The spread between French and German 10-year bond yields widened to 90 basis points, the largest margin since 2012, reflecting heightened financial risk. Investor sentiment improved after President Macron announced plans to form a “government of general interest” and meet with political leaders from across the spectrum.

Economic indicators painted a less optimistic picture for Europe. German industrial output fell by 1% month-over-month, and factory orders declined by 1.5%, signaling sluggishness in manufacturing. Retail sales in the eurozone dropped 0.5% in October after a 0.5% gain in September, driven by declines in non-food product and auto fuel sales. Meanwhile, ECB Chief Economist Philip Lane signaled a shift away from data dependency, indicating that future policy decisions would be more forward-looking. This shift suggests that rate adjustments will be based on anticipated risks rather than backward-looking data.

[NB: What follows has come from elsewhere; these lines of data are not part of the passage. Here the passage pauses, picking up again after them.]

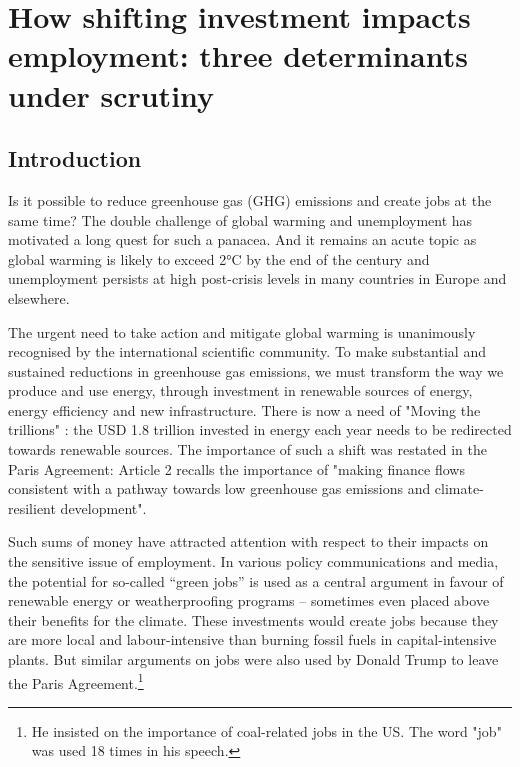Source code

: \chapter{How shifting investment impacts employment: three determinants under scrutiny} \label{chap:mechanisms}

\section{Introduction} \label{Introduction}

Is it possible to reduce greenhouse gas (GHG) emissions and create jobs at the same time? The double challenge of global warming and unemployment has motivated a long quest for such a panacea. And it remains an acute topic as global warming is likely to exceed 2°C by the end of the century and unemployment persists at high post-crisis levels in many countries in Europe and elsewhere.

The urgent need to take action and mitigate global warming is unanimously recognised by the international scientific community. To make substantial and sustained reductions in greenhouse gas emissions, we must transform the way we produce and use energy, through investment in renewable sources of energy, energy efficiency and new infrastructure. There is now a need of "Moving the trillions" \citep{Sirkis2015}: the USD 1.8 trillion invested in energy each year \citep{IEAWIR2016} needs to be redirected towards renewable sources. The importance of such a shift was restated in the Paris Agreement: Article 2 recalls the importance of "making finance flows consistent with a pathway towards low greenhouse gas emissions and climate-resilient development". 

Such sums of money have attracted attention with respect to their impacts on the sensitive issue of employment. In various policy communications and media, the potential for so-called “green jobs” is used as a central argument in favour of renewable energy or weatherproofing programs – sometimes even placed above their benefits for the climate. These investments would create jobs because they are more local and labour-intensive than burning fossil fuels in capital-intensive plants. But similar arguments on jobs were also used by Donald Trump to leave the Paris Agreement.\footnote{He insisted on the importance of coal-related jobs in the US. The word "job" was used 18 times in his speech.}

Bank of England (BoE) Governor Andrew Bailey hinted at the possibility of up to four interest rate cuts in 2024. This comes as the BoE anticipates that inflation will continue to fall, supporting rate cuts to revive economic growth. Markets reacted positively to the prospect of easier financial conditions in the UK, though uncertainties remain regarding the broader European economic outlook.

Japan’s stock market posted solid gains, with the Nikkei 225 increasing 2.3% and the broader TOPIX rising 1.7%. Export-heavy sectors benefited from the depreciation of the yen, which fell to the mid-150 range against the U.S. dollar. The weaker yen boosts the competitiveness of Japanese exports, driving profitability for export-oriented firms. In the fixed income market, Japanese government bond yields remained stable, with the 10-year yield closing flat at 1.06% amid uncertainty surrounding the Bank of Japan’s (BoJ) next rate decision.

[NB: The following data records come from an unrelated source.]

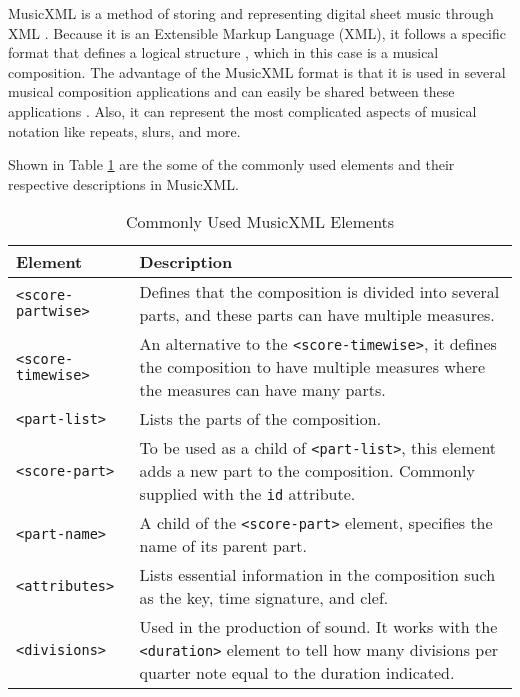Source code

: MusicXML is a method of storing and representing digital sheet music through XML \citep{makemusic2017musicxml}. Because it is an Extensible Markup Language (XML), it follows a specific format that defines a logical structure \citep{bray1997extensible}, which in this case is a musical composition. The advantage of the MusicXML format is that it is used in several musical composition applications and can easily be shared between these applications \citep{makemusic2017musicxml}. Also, it can represent the most complicated aspects of musical notation like repeats, slurs, and more.

Shown in Table \ref{tab:musicxml} are the some of the commonly used elements and their respective descriptions in MusicXML.
 
\begin{longtable}{|p{3.6cm}|p{10cm}|} 
\caption{Commonly Used MusicXML Elements} \label{tab:musicxml} \\
\hline
       
       Element & Description \\ \hline
		
        \texttt{<score-partwise>} & Defines that the composition is divided into several parts, and these parts can have multiple measures. \\ \hline
        
        \texttt{<score-timewise>} & An alternative to the \texttt{<score-timewise>}, it defines the composition to have multiple measures where the measures can have many parts. \\ \hline

		\texttt{<part-list>} & Lists the parts of the composition. \\ \hline
        
        \texttt{<score-part>} & To be used as a child of \texttt{<part-list>}, this element adds a new part to the composition. Commonly supplied with the \texttt{id} attribute. \\ \hline
        
        \texttt{<part-name>} & A child of the \texttt{<score-part>} element, specifies the name of its parent part. \\ \hline
        
        \texttt{<attributes>} & Lists essential information in the composition such as the key, time signature, and clef. \\ \hline
        
        \texttt{<divisions>} &  Used in the production of sound. It works with the \texttt{<duration>} element to tell how many divisions per quarter note equal to the duration indicated. \\ \hline
        

\end{longtable}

The BoJ is expected to deliver its next monetary policy decision on December 19, with market participants split on whether the next rate hike will come in December or January. Toyoaki Nakamura, a member of the BoJ board, suggested that incoming data on wages and economic growth would shape the decision. Governor Kazuo Ueda indicated the bank would also wait for clarity on U.S. trade policy before committing to a rate hike, signaling a more cautious approach.

Chinese markets also saw a strong week, with the Shanghai Composite Index rising 2.33% and the CSI 300 up 1.44%. Investors anticipate additional government support from the Central Economic Work Conference, a major policy-setting event beginning on December 11.

During this meeting, China’s leaders are expected to outline new stimulus measures, as well as next year’s economic growth targets. China’s official manufacturing Purchasing Managers’ Index (PMI) rose to 50.3 in November from 50.1 in October, remaining above the 50-point growth threshold. Meanwhile, the private Caixin/S&P Global manufacturing survey showed an increase to 51.5 in November from 50.3 the prior month.

While Japan’s currency-driven market strength and China’s potential stimulus supported risk-on sentiment, European political risks were a reminder of underlying vulnerabilities. Nevertheless, with the U.S. job market showing strength and expectations for Federal Reserve rate cuts rising, the broader market mood was optimistic heading into December.